# WHAT THE EXERCISE ASKS
Say how many of the lines below hold "Simon", writing the number and nothing more.

# SUPPLIED DATA
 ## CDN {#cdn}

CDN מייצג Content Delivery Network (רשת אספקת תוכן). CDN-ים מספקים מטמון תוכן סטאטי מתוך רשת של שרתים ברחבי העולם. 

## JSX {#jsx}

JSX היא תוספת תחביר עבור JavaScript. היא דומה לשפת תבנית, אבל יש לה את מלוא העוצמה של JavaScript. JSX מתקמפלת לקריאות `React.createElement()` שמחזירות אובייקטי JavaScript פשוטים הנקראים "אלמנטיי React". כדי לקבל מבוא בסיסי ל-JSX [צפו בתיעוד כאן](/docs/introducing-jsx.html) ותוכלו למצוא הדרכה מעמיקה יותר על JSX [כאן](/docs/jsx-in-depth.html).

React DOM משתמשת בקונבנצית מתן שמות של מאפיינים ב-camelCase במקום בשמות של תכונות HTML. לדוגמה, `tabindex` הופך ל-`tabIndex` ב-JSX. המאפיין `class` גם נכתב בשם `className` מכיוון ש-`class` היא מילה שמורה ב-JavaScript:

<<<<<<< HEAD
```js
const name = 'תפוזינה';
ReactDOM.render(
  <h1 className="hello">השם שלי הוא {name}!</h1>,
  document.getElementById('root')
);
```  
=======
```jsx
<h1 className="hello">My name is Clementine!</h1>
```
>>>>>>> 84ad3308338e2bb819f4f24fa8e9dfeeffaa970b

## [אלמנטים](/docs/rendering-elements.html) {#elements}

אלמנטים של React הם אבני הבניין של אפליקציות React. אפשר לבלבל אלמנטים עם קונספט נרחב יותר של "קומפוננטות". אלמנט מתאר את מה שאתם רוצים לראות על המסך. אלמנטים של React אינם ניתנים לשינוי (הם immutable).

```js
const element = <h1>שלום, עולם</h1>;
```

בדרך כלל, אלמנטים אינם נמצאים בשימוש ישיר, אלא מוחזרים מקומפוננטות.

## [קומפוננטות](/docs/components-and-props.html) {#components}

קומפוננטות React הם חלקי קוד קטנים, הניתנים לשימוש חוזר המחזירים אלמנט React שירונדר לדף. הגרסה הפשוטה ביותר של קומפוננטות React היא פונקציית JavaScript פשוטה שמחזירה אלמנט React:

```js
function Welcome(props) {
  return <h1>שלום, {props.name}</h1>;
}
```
* * *
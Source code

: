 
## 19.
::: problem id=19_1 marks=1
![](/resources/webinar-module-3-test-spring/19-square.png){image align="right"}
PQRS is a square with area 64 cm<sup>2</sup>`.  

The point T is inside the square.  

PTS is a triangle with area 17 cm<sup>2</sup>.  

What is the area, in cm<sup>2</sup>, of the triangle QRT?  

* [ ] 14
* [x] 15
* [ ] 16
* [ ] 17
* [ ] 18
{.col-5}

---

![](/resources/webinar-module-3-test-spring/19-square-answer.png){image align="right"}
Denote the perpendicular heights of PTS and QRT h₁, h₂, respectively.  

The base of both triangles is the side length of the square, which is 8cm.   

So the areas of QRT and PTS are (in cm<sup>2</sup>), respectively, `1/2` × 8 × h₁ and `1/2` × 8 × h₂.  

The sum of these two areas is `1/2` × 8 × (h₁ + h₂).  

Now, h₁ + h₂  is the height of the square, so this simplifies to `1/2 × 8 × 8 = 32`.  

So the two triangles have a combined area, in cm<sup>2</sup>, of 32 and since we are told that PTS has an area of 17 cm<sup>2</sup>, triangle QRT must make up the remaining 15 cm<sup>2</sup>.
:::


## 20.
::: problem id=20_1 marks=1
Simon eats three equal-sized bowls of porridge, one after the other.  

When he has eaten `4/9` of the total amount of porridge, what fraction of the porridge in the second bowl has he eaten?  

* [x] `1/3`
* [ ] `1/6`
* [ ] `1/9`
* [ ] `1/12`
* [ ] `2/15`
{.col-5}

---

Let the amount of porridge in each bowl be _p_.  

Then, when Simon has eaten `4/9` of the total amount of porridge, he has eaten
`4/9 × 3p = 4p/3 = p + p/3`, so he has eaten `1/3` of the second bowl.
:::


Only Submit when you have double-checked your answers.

# TASK RESPONSE
2